Please copy the last part of the entries exactly: the line that has "- spring-webmvc : 스프링 웹 MVC" and every line up to and including the end, nothing more.

------------------------------------------------------------------------

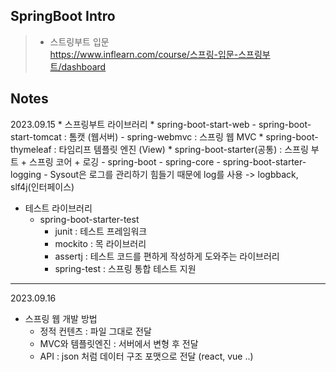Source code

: <h2>SpringBoot Intro</h2>

> * 스트링부트 입문
<br> https://www.inflearn.com/course/스프링-입문-스프링부트/dashboard
  
  



<h2>Notes</h2>
2023.09.15
* 스프링부트 라이브러리
   * spring-boot-start-web
      - spring-boot-start-tomcat : 톰캣 (웹서버)  
      - spring-webmvc : 스프링 웹 MVC
  * spring-boot-thymeleaf : 타임리프 템플릿 엔진 (View)
  * spring-boot-starter(공통) : 스프링 부트 + 스프링 코어 + 로깅  
    - spring-boot
    - spring-core  
    - spring-boot-starter-logging  
    - Sysout은 로그를 관리하기 힘들기 때문에 log를 사용 -> logbback, slf4j(인터페이스)
  

* 테스트 라이브러리
  * spring-boot-starter-test
    - junit : 테스트 프레임워크
    - mockito : 목 라이브러리
    - assertj : 테스트 코드를 편하게 작성하게 도와주는 라이브러리
    - spring-test : 스프링 통합 테스트 지원

---
  2023.09.16
* 스프링 웹 개발 방법 
  * 정적 컨텐츠 : 파일 그대로 전달
  * MVC와 템플릿엔진 : 서버에서 변형 후 전달
  * API : json 처럼 데이터 구조 포맷으로 전달 (react, vue ..)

------------------------------------------------------------------------

■ RESPONSE TO THIS TASK ■
      - spring-webmvc : 스프링 웹 MVC
  * spring-boot-thymeleaf : 타임리프 템플릿 엔진 (View)
  * spring-boot-starter(공통) : 스프링 부트 + 스프링 코어 + 로깅  
    - spring-boot
    - spring-core  
    - spring-boot-starter-logging  
    - Sysout은 로그를 관리하기 힘들기 때문에 log를 사용 -> logbback, slf4j(인터페이스)
  

* 테스트 라이브러리
  * spring-boot-starter-test
    - junit : 테스트 프레임워크
    - mockito : 목 라이브러리
    - assertj : 테스트 코드를 편하게 작성하게 도와주는 라이브러리
    - spring-test : 스프링 통합 테스트 지원

---
  2023.09.16
* 스프링 웹 개발 방법 
  * 정적 컨텐츠 : 파일 그대로 전달
  * MVC와 템플릿엔진 : 서버에서 변형 후 전달
  * API : json 처럼 데이터 구조 포맷으로 전달 (react, vue ..)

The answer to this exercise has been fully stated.